• Assigned task
Output all of the entries below precisely as written.
Task inputs Block Start
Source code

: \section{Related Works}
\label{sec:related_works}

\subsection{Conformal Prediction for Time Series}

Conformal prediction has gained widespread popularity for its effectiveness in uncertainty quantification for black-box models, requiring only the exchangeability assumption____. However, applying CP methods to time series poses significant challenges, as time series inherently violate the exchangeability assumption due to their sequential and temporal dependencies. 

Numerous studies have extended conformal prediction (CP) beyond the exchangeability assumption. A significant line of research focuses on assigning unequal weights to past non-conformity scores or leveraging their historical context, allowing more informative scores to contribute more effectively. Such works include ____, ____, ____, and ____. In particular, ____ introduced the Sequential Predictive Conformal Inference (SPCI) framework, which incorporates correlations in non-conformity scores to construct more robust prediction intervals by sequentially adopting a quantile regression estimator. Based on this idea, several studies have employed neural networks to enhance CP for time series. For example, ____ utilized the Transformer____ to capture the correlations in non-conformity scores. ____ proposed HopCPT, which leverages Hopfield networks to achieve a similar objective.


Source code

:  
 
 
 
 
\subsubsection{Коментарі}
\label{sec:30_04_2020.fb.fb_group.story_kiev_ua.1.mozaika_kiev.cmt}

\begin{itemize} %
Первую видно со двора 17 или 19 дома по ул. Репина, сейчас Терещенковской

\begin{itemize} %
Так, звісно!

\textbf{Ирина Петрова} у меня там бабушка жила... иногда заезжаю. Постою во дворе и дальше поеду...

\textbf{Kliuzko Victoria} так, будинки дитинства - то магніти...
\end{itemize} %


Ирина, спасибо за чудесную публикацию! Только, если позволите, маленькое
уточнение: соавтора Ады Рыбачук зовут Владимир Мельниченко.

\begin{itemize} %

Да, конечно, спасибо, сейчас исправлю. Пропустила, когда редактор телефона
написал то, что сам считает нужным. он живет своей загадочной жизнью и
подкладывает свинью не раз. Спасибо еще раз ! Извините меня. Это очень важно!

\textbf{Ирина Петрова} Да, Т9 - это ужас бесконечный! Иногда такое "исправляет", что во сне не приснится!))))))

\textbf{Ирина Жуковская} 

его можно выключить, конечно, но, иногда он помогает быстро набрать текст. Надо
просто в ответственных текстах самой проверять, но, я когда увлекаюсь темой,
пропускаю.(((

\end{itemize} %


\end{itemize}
Task inputs Block End
• Response area
Source code

: \section{Related Works}
\label{sec:related_works}

\subsection{Conformal Prediction for Time Series}

Conformal prediction has gained widespread popularity for its effectiveness in uncertainty quantification for black-box models, requiring only the exchangeability assumption____. However, applying CP methods to time series poses significant challenges, as time series inherently violate the exchangeability assumption due to their sequential and temporal dependencies. 

Numerous studies have extended conformal prediction (CP) beyond the exchangeability assumption. A significant line of research focuses on assigning unequal weights to past non-conformity scores or leveraging their historical context, allowing more informative scores to contribute more effectively. Such works include ____, ____, ____, and ____. In particular, ____ introduced the Sequential Predictive Conformal Inference (SPCI) framework, which incorporates correlations in non-conformity scores to construct more robust prediction intervals by sequentially adopting a quantile regression estimator. Based on this idea, several studies have employed neural networks to enhance CP for time series. For example, ____ utilized the Transformer____ to capture the correlations in non-conformity scores. ____ proposed HopCPT, which leverages Hopfield networks to achieve a similar objective.


Source code

:  
 
 
 
 
\subsubsection{Коментарі}
\label{sec:30_04_2020.fb.fb_group.story_kiev_ua.1.mozaika_kiev.cmt}

\begin{itemize} %
Первую видно со двора 17 или 19 дома по ул. Репина, сейчас Терещенковской

\begin{itemize} %
Так, звісно!

\textbf{Ирина Петрова} у меня там бабушка жила... иногда заезжаю. Постою во дворе и дальше поеду...

\textbf{Kliuzko Victoria} так, будинки дитинства - то магніти...
\end{itemize} %


Ирина, спасибо за чудесную публикацию! Только, если позволите, маленькое
уточнение: соавтора Ады Рыбачук зовут Владимир Мельниченко.

\begin{itemize} %

Да, конечно, спасибо, сейчас исправлю. Пропустила, когда редактор телефона
написал то, что сам считает нужным. он живет своей загадочной жизнью и
подкладывает свинью не раз. Спасибо еще раз ! Извините меня. Это очень важно!

\textbf{Ирина Петрова} Да, Т9 - это ужас бесконечный! Иногда такое "исправляет", что во сне не приснится!))))))

\textbf{Ирина Жуковская} 

его можно выключить, конечно, но, иногда он помогает быстро набрать текст. Надо
просто в ответственных текстах самой проверять, но, я когда увлекаюсь темой,
пропускаю.(((

\end{itemize} %


\end{itemize}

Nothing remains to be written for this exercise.